Saturday, November 1, 2014

[Marin County] Supervisors hand out $100,000 from controversial pet project fund


October 30, 2014
Marin Independent Journal
By Nels Johnson

Blog note: This article refers to a grand jury report. See text highlighted in red below.


County supervisors scooped up $100,000 from their controversial "community service" account this week, providing grants to 35 pet projects favored by board members.
The first such grants of the fiscal year were approved as proposed by the county administration. The staff reviewed $232,000 in requests from applicants sponsored for funding consideration by individual board members, whose funding suggestions totaled $128,000.
"If your board approves the staff recommended allocations ... $100,000 of the annual budget of $300,000 would be spent," County Administrator Matthew Hymel noted. "$200,000 would be available for the remaining two funding cycles."
Last fiscal year, the county board broke its pledge to hold pet project spending to $300,000, and instead allocated $329,000 to accommodate a long line of charities, civic programs and community organizations seeking funds from the county treasury. The program is supposed to cap grants at $10,000.
On Tuesday, a top grant of $11,000 went for various projects of Lifehouse Inc. to help fix up four residence homes for the developmentally disabled. Grants of $10,000 each went to Search for the Cause's "Conscious Kitchen" program involving student and community cooking classes in Marin City, and to the Trust for Conservation Innovation's "WaterNow" project promoting graywater reuse installations. Grants of $5,000 each went to the West Marin Chamber of Commerce; Reset Go's workshops for underserved populations on substance abuse, domestic violence and related ills, and to the Center for Volunteer and Nonprofit Leadership. Community Action Marin's "Emerging Leaders" project got $3,500.
Grants of $3,000 each went to In Home Supportive Services, Warm Wishes, San Marin High School, Shoreline Acres Preschool scholarships and KarmaSpirit's Novato athletic scholarship program. Other grants of from $2,500 to $1,000 went to programs ranging from Novato High's junior ROTC program, the Bioneers Scholarship Fund and Marin Senior Coordinating Council, to the Galilee Harbor Community Association, the League for Excellence in Academics at Drake and Sleepy Hollow Presbyterian Church.
Board members contend the program, criticized as currying political patronage by the civil grand jury and assailed as a "slush fund" by others, remains a vital lifeline for worthy civic endeavors.
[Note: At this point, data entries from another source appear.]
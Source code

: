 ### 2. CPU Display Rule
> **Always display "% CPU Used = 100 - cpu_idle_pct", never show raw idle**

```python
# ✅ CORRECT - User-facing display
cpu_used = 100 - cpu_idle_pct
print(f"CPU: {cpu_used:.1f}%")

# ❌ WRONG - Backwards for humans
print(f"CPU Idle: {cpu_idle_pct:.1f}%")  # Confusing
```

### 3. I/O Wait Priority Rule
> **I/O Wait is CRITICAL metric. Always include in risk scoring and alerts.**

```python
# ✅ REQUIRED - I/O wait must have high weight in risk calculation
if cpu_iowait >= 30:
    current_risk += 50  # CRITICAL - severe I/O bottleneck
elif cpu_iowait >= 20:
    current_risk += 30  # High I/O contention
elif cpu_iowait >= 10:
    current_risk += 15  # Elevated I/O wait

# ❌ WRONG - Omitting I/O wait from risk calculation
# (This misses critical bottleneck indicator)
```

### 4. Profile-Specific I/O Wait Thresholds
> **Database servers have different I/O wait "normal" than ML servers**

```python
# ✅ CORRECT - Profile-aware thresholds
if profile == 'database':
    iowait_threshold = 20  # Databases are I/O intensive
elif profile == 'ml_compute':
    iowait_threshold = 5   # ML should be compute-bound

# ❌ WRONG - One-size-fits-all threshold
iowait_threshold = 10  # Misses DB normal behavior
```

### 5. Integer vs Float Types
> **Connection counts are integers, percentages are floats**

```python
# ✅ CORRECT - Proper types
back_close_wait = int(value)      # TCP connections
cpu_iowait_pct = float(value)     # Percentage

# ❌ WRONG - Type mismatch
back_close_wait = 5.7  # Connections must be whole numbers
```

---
Supervisor Steve Kinsey cheered the account, calling it a "program well worthwhile" that provides seed money to a diverse range of projects. "The value of this program is substantial" even though "we will continue to be criticized" about it, he said.
Supervisor Katie Rice, who last year said she was working with the administration on further reform of the fund, on Tuesday indicated she has hedged her effort, saying she is glad that a "broader range" of grant applicants has come forward. "I've got my reservations about the way the program is set up," she added, indicating she was willing to monitor the program for another year.
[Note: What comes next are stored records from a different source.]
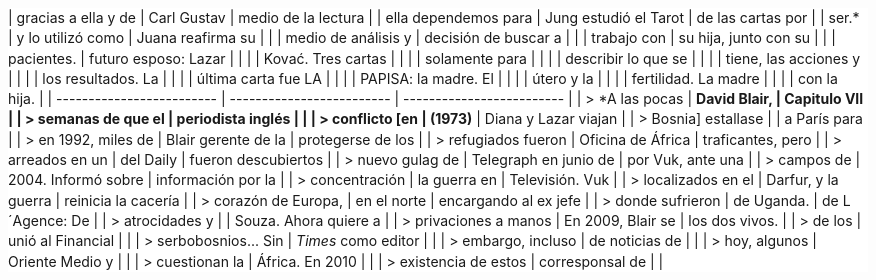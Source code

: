 | gracias a ella y de       | Carl Gustav               | medio de la lectura       |
| ella dependemos para      | Jung estudió el Tarot     | de las cartas por         |
| ser.*                     | y lo utilizó como         | Juana reafirma su         |
|                           | medio de análisis y       | decisión de buscar a      |
|                           | trabajo con               | su hija, junto con su     |
|                           | pacientes.                | futuro esposo: Lazar      |
|                           |                           | Kovać. Tres cartas        |
|                           |                           | solamente para            |
|                           |                           | describir lo que se       |
|                           |                           | tiene, las acciones y     |
|                           |                           | los resultados. La        |
|                           |                           | última carta fue LA       |
|                           |                           | PAPISA: la madre. El      |
|                           |                           | útero y la                |
|                           |                           | fertilidad. La madre      |
|                           |                           | con la hija.              |
| ------------------------- | ------------------------- | ------------------------- |
| > *A las pocas            | **David Blair,            | **Capitulo VII**          |
| > semanas de que el       | periodista inglés         |                           |
| > conflicto \[en          | (1973)**                  | Diana y Lazar viajan      |
| > Bosnia\] estallase      |                           | a París para              |
| > en 1992, miles de       | Blair gerente de la       | protegerse de los         |
| > refugiados fueron       | Oficina de África         | traficantes, pero         |
| > arreados en un          | del Daily                 | fueron descubiertos       |
| > nuevo gulag de          | Telegraph en junio de     | por Vuk, ante una         |
| > campos de               | 2004. Informó sobre       | información por la        |
| > concentración           | la guerra en              | Televisión. Vuk           |
| > localizados en el       | Darfur, y la guerra       | reinicia la cacería       |
| > corazón de Europa,      | en el norte               | encargando al ex jefe     |
| > donde sufrieron         | de Uganda.                | de L´Agence: De           |
| > atrocidades y           |                           | Souza. Ahora quiere a     |
| > privaciones a manos     | En 2009, Blair se         | los dos vivos.            |
| > de los                  | unió al Financial         |                           |
| > serbobosnios... Sin     | *Times* como editor       |                           |
| > embargo, incluso        | de noticias de            |                           |
| > hoy, algunos            | Oriente Medio y           |                           |
| > cuestionan la           | África. En 2010           |                           |
| > existencia de estos     | corresponsal de           |                           |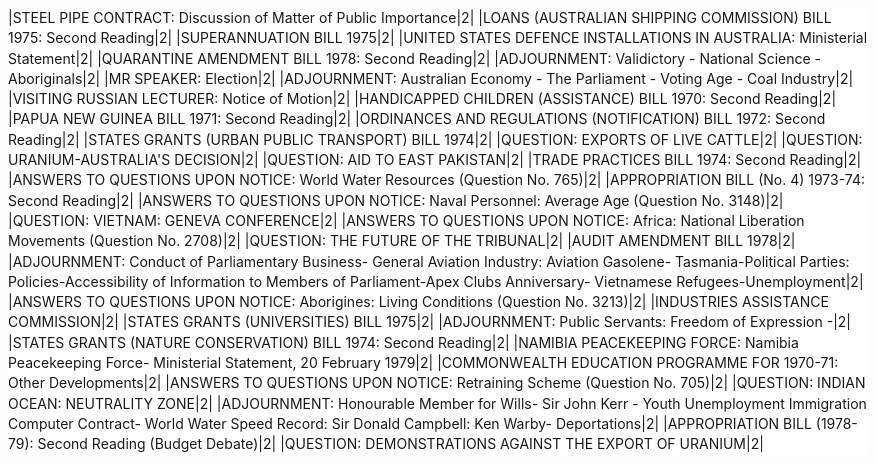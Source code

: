 |STEEL PIPE CONTRACT: Discussion of Matter of Public Importance|2|
|LOANS (AUSTRALIAN SHIPPING COMMISSION) BILL 1975: Second Reading|2|
|SUPERANNUATION BILL 1975|2|
|UNITED STATES DEFENCE INSTALLATIONS IN AUSTRALIA: Ministerial Statement|2|
|QUARANTINE AMENDMENT BILL 1978: Second Reading|2|
|ADJOURNMENT: Validictory - National Science - Aboriginals|2|
|MR SPEAKER: Election|2|
|ADJOURNMENT: Australian Economy - The Parliament - Voting Age - Coal Industry|2|
|VISITING RUSSIAN LECTURER: Notice of Motion|2|
|HANDICAPPED CHILDREN (ASSISTANCE) BILL 1970: Second Reading|2|
|PAPUA NEW GUINEA BILL 1971: Second Reading|2|
|ORDINANCES AND REGULATIONS (NOTIFICATION) BILL 1972: Second Reading|2|
|STATES GRANTS (URBAN PUBLIC TRANSPORT) BILL 1974|2|
|QUESTION: EXPORTS OF LIVE CATTLE|2|
|QUESTION: URANIUM-AUSTRALIA'S DECISION|2|
|QUESTION: AID TO EAST PAKISTAN|2|
|TRADE PRACTICES BILL 1974: Second Reading|2|
|ANSWERS TO QUESTIONS UPON NOTICE: World Water Resources (Question No. 765)|2|
|APPROPRIATION BILL (No. 4) 1973-74: Second Reading|2|
|ANSWERS TO QUESTIONS UPON NOTICE: Naval Personnel: Average Age (Question No. 3148)|2|
|QUESTION: VIETNAM: GENEVA CONFERENCE|2|
|ANSWERS TO QUESTIONS UPON NOTICE: Africa: National Liberation Movements (Question No. 2708)|2|
|QUESTION: THE FUTURE OF THE TRIBUNAL|2|
|AUDIT AMENDMENT BILL 1978|2|
|ADJOURNMENT: Conduct of Parliamentary Business- General Aviation Industry: Aviation Gasolene- Tasmania-Political Parties: Policies-Accessibility of Information to Members of Parliament-Apex Clubs Anniversary- Vietnamese Refugees-Unemployment|2|
|ANSWERS TO QUESTIONS UPON NOTICE: Aborigines: Living Conditions (Question No. 3213)|2|
|INDUSTRIES ASSISTANCE COMMISSION|2|
|STATES GRANTS (UNIVERSITIES) BILL 1975|2|
|ADJOURNMENT: Public Servants: Freedom of Expression -|2|
|STATES GRANTS (NATURE CONSERVATION) BILL 1974: Second Reading|2|
|NAMIBIA PEACEKEEPING FORCE: Namibia Peacekeeping Force- Ministerial Statement, 20 February 1979|2|
|COMMONWEALTH EDUCATION PROGRAMME FOR 1970-71: Other Developments|2|
|ANSWERS TO QUESTIONS UPON NOTICE: Retraining Scheme (Question No. 705)|2|
|QUESTION: INDIAN OCEAN: NEUTRALITY ZONE|2|
|ADJOURNMENT: Honourable Member for Wills- Sir John Kerr - Youth Unemployment Immigration Computer Contract- World Water Speed Record: Sir Donald Campbell: Ken Warby- Deportations|2|
|APPROPRIATION BILL (1978-79): Second Reading (Budget Debate)|2|
|QUESTION: DEMONSTRATIONS AGAINST THE EXPORT OF URANIUM|2|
Seeking to hush controversy over the account, supervisors gave the program a facelift last year, and in a bid to shift the focus from themselves, tossed it to the county administrator while continuing to control the purse strings.
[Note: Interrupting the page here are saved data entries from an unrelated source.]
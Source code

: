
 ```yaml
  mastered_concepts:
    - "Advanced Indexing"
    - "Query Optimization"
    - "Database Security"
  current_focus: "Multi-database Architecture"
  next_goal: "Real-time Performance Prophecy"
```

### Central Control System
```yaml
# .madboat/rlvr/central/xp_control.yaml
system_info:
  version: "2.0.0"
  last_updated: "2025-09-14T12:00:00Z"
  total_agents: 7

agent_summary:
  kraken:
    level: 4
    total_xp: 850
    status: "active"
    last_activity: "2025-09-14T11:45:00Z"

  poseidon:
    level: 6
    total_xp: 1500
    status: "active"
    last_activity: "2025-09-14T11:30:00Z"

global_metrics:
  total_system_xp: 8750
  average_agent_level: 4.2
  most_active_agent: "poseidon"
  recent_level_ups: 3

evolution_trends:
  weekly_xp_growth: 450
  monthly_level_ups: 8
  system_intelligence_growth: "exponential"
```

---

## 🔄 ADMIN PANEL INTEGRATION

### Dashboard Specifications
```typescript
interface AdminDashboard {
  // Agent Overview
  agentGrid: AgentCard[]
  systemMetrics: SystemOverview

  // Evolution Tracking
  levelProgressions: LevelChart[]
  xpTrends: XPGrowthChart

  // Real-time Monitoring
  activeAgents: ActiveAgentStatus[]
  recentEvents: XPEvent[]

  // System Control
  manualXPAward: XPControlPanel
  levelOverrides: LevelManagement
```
Although a key recommendation from a grand jury probe involved removing control of disbursements from supervisors entirely, the new program requires that grants be sponsored by a supervisor — and that "geographic equity" be a goal to ensure that each supervisor gets a fair share of the funds.
This time around, supervisors Kinsey and Kate Sears recommended funding projects costing a total of about $30,000 each, while Rice checked in at $25,500, Judy Arnold at $21,000 and Susan Adams at $15,000. Hymel's staff slashed requests made by individual agencies, and trimmed totals recommended by supervisors. "We had to make a lot of hard choices," Hymel said.